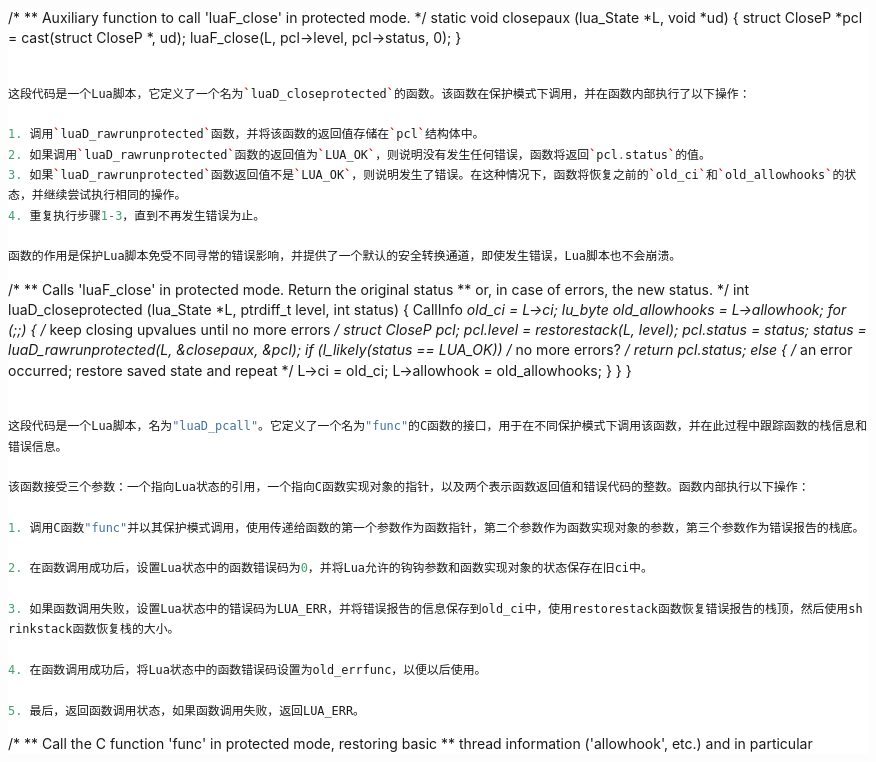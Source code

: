 
/*
** Auxiliary function to call 'luaF_close' in protected mode.
*/
static void closepaux (lua_State *L, void *ud) {
  struct CloseP *pcl = cast(struct CloseP *, ud);
  luaF_close(L, pcl->level, pcl->status, 0);
}


```cpp

这段代码是一个Lua脚本，它定义了一个名为`luaD_closeprotected`的函数。该函数在保护模式下调用，并在函数内部执行了以下操作：

1. 调用`luaD_rawrunprotected`函数，并将该函数的返回值存储在`pcl`结构体中。
2. 如果调用`luaD_rawrunprotected`函数的返回值为`LUA_OK`，则说明没有发生任何错误，函数将返回`pcl.status`的值。
3. 如果`luaD_rawrunprotected`函数返回值不是`LUA_OK`，则说明发生了错误。在这种情况下，函数将恢复之前的`old_ci`和`old_allowhooks`的状态，并继续尝试执行相同的操作。
4. 重复执行步骤1-3，直到不再发生错误为止。

函数的作用是保护Lua脚本免受不同寻常的错误影响，并提供了一个默认的安全转换通道，即使发生错误，Lua脚本也不会崩溃。


```
/*
** Calls 'luaF_close' in protected mode. Return the original status
** or, in case of errors, the new status.
*/
int luaD_closeprotected (lua_State *L, ptrdiff_t level, int status) {
  CallInfo *old_ci = L->ci;
  lu_byte old_allowhooks = L->allowhook;
  for (;;) {  /* keep closing upvalues until no more errors */
    struct CloseP pcl;
    pcl.level = restorestack(L, level); pcl.status = status;
    status = luaD_rawrunprotected(L, &closepaux, &pcl);
    if (l_likely(status == LUA_OK))  /* no more errors? */
      return pcl.status;
    else {  /* an error occurred; restore saved state and repeat */
      L->ci = old_ci;
      L->allowhook = old_allowhooks;
    }
  }
}


```cpp

这段代码是一个Lua脚本，名为"luaD_pcall"。它定义了一个名为"func"的C函数的接口，用于在不同保护模式下调用该函数，并在此过程中跟踪函数的栈信息和错误信息。

该函数接受三个参数：一个指向Lua状态的引用，一个指向C函数实现对象的指针，以及两个表示函数返回值和错误代码的整数。函数内部执行以下操作：

1. 调用C函数"func"并以其保护模式调用，使用传递给函数的第一个参数作为函数指针，第二个参数作为函数实现对象的参数，第三个参数作为错误报告的栈底。

2. 在函数调用成功后，设置Lua状态中的函数错误码为0，并将Lua允许的钩钩参数和函数实现对象的状态保存在旧ci中。

3. 如果函数调用失败，设置Lua状态中的错误码为LUA_ERR，并将错误报告的信息保存到old_ci中，使用restorestack函数恢复错误报告的栈顶，然后使用shrinkstack函数恢复栈的大小。

4. 在函数调用成功后，将Lua状态中的函数错误码设置为old_errfunc，以便以后使用。

5. 最后，返回函数调用状态，如果函数调用失败，返回LUA_ERR。


```
/*
** Call the C function 'func' in protected mode, restoring basic
** thread information ('allowhook', etc.) and in particular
=-=-=-=-=
**Your assignment:** Write out exactly the lines of the material above, starting with the first and finishing with the line that contains "pcl.level = restorestack(L, level);", without pictures.

**Your solution:**
Source code

: 
/*
** Auxiliary function to call 'luaF_close' in protected mode.
*/
static void closepaux (lua_State *L, void *ud) {
  struct CloseP *pcl = cast(struct CloseP *, ud);
  luaF_close(L, pcl->level, pcl->status, 0);
}


```cpp

这段代码是一个Lua脚本，它定义了一个名为`luaD_closeprotected`的函数。该函数在保护模式下调用，并在函数内部执行了以下操作：

1. 调用`luaD_rawrunprotected`函数，并将该函数的返回值存储在`pcl`结构体中。
2. 如果调用`luaD_rawrunprotected`函数的返回值为`LUA_OK`，则说明没有发生任何错误，函数将返回`pcl.status`的值。
3. 如果`luaD_rawrunprotected`函数返回值不是`LUA_OK`，则说明发生了错误。在这种情况下，函数将恢复之前的`old_ci`和`old_allowhooks`的状态，并继续尝试执行相同的操作。
4. 重复执行步骤1-3，直到不再发生错误为止。

函数的作用是保护Lua脚本免受不同寻常的错误影响，并提供了一个默认的安全转换通道，即使发生错误，Lua脚本也不会崩溃。


```
/*
** Calls 'luaF_close' in protected mode. Return the original status
** or, in case of errors, the new status.
*/
int luaD_closeprotected (lua_State *L, ptrdiff_t level, int status) {
  CallInfo *old_ci = L->ci;
  lu_byte old_allowhooks = L->allowhook;
  for (;;) {  /* keep closing upvalues until no more errors */
    struct CloseP pcl;
    pcl.level = restorestack(L, level); pcl.status = status;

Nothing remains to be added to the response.